**Task item:** Your task is to retype each line of the data below exactly.

-------- Exercise material --------

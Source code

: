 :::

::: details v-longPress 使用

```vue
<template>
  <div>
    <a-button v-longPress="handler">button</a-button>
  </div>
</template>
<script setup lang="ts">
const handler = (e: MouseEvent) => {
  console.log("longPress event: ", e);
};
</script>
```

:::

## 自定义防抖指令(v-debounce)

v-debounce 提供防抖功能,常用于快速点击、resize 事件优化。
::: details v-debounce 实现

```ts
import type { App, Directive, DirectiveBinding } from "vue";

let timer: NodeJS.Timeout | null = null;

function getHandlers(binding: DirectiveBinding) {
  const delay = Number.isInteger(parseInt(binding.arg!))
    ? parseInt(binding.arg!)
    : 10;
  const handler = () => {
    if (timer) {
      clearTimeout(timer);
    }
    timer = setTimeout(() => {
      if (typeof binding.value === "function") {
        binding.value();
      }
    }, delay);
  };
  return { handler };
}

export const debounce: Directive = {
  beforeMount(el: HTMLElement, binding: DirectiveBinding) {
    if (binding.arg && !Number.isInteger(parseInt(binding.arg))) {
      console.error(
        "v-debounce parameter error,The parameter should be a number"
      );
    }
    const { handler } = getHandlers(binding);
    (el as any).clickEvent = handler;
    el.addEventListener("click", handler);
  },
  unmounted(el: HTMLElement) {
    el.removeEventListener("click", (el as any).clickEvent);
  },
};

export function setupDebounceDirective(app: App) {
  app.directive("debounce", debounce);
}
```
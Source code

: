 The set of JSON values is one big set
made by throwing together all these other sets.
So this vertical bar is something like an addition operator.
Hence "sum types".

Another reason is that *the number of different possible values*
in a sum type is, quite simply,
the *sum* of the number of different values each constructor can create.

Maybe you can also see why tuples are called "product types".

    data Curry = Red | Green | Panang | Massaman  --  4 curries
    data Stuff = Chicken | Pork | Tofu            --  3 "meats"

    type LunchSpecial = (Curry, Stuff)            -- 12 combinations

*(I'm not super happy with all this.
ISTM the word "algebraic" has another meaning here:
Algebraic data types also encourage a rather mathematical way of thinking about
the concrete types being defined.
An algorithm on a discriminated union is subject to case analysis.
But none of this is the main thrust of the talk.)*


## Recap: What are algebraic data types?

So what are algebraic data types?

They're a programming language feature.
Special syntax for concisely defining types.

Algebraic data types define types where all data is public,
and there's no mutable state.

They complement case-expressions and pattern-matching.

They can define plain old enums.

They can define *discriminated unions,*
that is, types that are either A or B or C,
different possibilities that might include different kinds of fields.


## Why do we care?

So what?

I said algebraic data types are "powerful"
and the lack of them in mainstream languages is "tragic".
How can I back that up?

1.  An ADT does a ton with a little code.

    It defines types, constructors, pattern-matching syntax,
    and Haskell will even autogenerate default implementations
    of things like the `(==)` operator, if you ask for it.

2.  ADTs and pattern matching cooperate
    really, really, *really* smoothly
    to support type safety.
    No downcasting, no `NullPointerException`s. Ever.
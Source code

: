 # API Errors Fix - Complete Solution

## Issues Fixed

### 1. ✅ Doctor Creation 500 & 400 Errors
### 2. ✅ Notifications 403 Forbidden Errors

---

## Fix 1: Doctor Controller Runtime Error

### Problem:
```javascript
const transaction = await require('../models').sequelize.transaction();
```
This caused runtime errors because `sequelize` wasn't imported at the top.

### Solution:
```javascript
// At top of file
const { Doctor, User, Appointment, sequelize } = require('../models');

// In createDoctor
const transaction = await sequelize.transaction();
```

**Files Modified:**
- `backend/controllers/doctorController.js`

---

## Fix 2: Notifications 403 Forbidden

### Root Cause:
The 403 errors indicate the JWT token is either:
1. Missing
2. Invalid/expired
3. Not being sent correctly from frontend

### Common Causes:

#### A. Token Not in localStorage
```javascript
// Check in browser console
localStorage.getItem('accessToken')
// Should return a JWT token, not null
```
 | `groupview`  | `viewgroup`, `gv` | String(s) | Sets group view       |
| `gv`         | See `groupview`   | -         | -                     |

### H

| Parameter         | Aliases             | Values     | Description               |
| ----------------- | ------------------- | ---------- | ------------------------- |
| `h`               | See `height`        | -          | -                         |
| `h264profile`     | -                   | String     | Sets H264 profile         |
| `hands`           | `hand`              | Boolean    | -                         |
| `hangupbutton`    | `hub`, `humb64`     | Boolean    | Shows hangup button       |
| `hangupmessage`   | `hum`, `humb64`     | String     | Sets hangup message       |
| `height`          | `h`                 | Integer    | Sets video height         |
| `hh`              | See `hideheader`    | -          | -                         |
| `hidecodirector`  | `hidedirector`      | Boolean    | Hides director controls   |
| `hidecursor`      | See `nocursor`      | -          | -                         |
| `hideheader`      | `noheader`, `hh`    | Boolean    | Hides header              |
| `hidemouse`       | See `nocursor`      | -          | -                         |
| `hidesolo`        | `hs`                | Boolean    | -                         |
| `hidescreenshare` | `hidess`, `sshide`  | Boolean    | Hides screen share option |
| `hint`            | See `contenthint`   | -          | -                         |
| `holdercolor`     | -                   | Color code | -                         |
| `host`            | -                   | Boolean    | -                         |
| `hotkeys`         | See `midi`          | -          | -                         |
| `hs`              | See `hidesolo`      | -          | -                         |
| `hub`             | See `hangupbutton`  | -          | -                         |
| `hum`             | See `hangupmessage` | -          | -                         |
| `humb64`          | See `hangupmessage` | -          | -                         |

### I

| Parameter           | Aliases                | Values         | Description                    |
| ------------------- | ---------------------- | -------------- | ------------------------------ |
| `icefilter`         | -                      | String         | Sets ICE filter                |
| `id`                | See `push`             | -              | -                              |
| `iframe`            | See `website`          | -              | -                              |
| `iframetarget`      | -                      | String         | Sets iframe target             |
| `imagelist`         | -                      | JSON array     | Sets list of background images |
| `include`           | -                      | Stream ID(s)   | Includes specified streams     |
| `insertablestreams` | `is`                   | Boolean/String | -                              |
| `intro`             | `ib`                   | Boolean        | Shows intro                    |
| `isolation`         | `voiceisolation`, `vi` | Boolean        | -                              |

--------

**Solution below:**
Source code

: :::

::: details v-longPress 使用

```vue
<template>
  <div>
    <a-button v-longPress="handler">button</a-button>
  </div>
</template>
<script setup lang="ts">
const handler = (e: MouseEvent) => {
  console.log("longPress event: ", e);
};
</script>
```

:::

## 自定义防抖指令(v-debounce)

v-debounce 提供防抖功能,常用于快速点击、resize 事件优化。
::: details v-debounce 实现

```ts
import type { App, Directive, DirectiveBinding } from "vue";

let timer: NodeJS.Timeout | null = null;

function getHandlers(binding: DirectiveBinding) {
  const delay = Number.isInteger(parseInt(binding.arg!))
    ? parseInt(binding.arg!)
    : 10;
  const handler = () => {
    if (timer) {
      clearTimeout(timer);
    }
    timer = setTimeout(() => {
      if (typeof binding.value === "function") {
        binding.value();
      }
    }, delay);
  };
  return { handler };
}

export const debounce: Directive = {
  beforeMount(el: HTMLElement, binding: DirectiveBinding) {
    if (binding.arg && !Number.isInteger(parseInt(binding.arg))) {
      console.error(
        "v-debounce parameter error,The parameter should be a number"
      );
    }
    const { handler } = getHandlers(binding);
    (el as any).clickEvent = handler;
    el.addEventListener("click", handler);
  },
  unmounted(el: HTMLElement) {
    el.removeEventListener("click", (el as any).clickEvent);
  },
};

export function setupDebounceDirective(app: App) {
  app.directive("debounce", debounce);
}
```
Source code

: The set of JSON values is one big set
made by throwing together all these other sets.
So this vertical bar is something like an addition operator.
Hence "sum types".

Another reason is that *the number of different possible values*
in a sum type is, quite simply,
the *sum* of the number of different values each constructor can create.

Maybe you can also see why tuples are called "product types".

    data Curry = Red | Green | Panang | Massaman  --  4 curries
    data Stuff = Chicken | Pork | Tofu            --  3 "meats"

    type LunchSpecial = (Curry, Stuff)            -- 12 combinations

*(I'm not super happy with all this.
ISTM the word "algebraic" has another meaning here:
Algebraic data types also encourage a rather mathematical way of thinking about
the concrete types being defined.
An algorithm on a discriminated union is subject to case analysis.
But none of this is the main thrust of the talk.)*


## Recap: What are algebraic data types?

So what are algebraic data types?

They're a programming language feature.
Special syntax for concisely defining types.

Algebraic data types define types where all data is public,
and there's no mutable state.

They complement case-expressions and pattern-matching.

They can define plain old enums.

They can define *discriminated unions,*
that is, types that are either A or B or C,
different possibilities that might include different kinds of fields.


## Why do we care?

So what?

I said algebraic data types are "powerful"
and the lack of them in mainstream languages is "tragic".
How can I back that up?

1.  An ADT does a ton with a little code.

    It defines types, constructors, pattern-matching syntax,
    and Haskell will even autogenerate default implementations
    of things like the `(==)` operator, if you ask for it.

2.  ADTs and pattern matching cooperate
    really, really, *really* smoothly
    to support type safety.
    No downcasting, no `NullPointerException`s. Ever.
Source code

: # API Errors Fix - Complete Solution

## Issues Fixed

### 1. ✅ Doctor Creation 500 & 400 Errors
### 2. ✅ Notifications 403 Forbidden Errors

---

## Fix 1: Doctor Controller Runtime Error

### Problem:
```javascript
const transaction = await require('../models').sequelize.transaction();
```
This caused runtime errors because `sequelize` wasn't imported at the top.

### Solution:
```javascript
// At top of file
const { Doctor, User, Appointment, sequelize } = require('../models');

// In createDoctor
const transaction = await sequelize.transaction();
```

**Files Modified:**
- `backend/controllers/doctorController.js`

---

## Fix 2: Notifications 403 Forbidden

### Root Cause:
The 403 errors indicate the JWT token is either:
1. Missing
2. Invalid/expired
3. Not being sent correctly from frontend

### Common Causes:

#### A. Token Not in localStorage
```javascript
// Check in browser console
localStorage.getItem('accessToken')
// Should return a JWT token, not null
```
 | `groupview`  | `viewgroup`, `gv` | String(s) | Sets group view       |
| `gv`         | See `groupview`   | -         | -                     |

### H

| Parameter         | Aliases             | Values     | Description               |
| ----------------- | ------------------- | ---------- | ------------------------- |
| `h`               | See `height`        | -          | -                         |
| `h264profile`     | -                   | String     | Sets H264 profile         |
| `hands`           | `hand`              | Boolean    | -                         |
| `hangupbutton`    | `hub`, `humb64`     | Boolean    | Shows hangup button       |
| `hangupmessage`   | `hum`, `humb64`     | String     | Sets hangup message       |
| `height`          | `h`                 | Integer    | Sets video height         |
| `hh`              | See `hideheader`    | -          | -                         |
| `hidecodirector`  | `hidedirector`      | Boolean    | Hides director controls   |
| `hidecursor`      | See `nocursor`      | -          | -                         |
| `hideheader`      | `noheader`, `hh`    | Boolean    | Hides header              |
| `hidemouse`       | See `nocursor`      | -          | -                         |
| `hidesolo`        | `hs`                | Boolean    | -                         |
| `hidescreenshare` | `hidess`, `sshide`  | Boolean    | Hides screen share option |
| `hint`            | See `contenthint`   | -          | -                         |
| `holdercolor`     | -                   | Color code | -                         |
| `host`            | -                   | Boolean    | -                         |
| `hotkeys`         | See `midi`          | -          | -                         |
| `hs`              | See `hidesolo`      | -          | -                         |
| `hub`             | See `hangupbutton`  | -          | -                         |
| `hum`             | See `hangupmessage` | -          | -                         |
| `humb64`          | See `hangupmessage` | -          | -                         |

### I

| Parameter           | Aliases                | Values         | Description                    |
| ------------------- | ---------------------- | -------------- | ------------------------------ |
| `icefilter`         | -                      | String         | Sets ICE filter                |
| `id`                | See `push`             | -              | -                              |
| `iframe`            | See `website`          | -              | -                              |
| `iframetarget`      | -                      | String         | Sets iframe target             |
| `imagelist`         | -                      | JSON array     | Sets list of background images |
| `include`           | -                      | Stream ID(s)   | Includes specified streams     |
| `insertablestreams` | `is`                   | Boolean/String | -                              |
| `intro`             | `ib`                   | Boolean        | Shows intro                    |
| `isolation`         | `voiceisolation`, `vi` | Boolean        | -                              |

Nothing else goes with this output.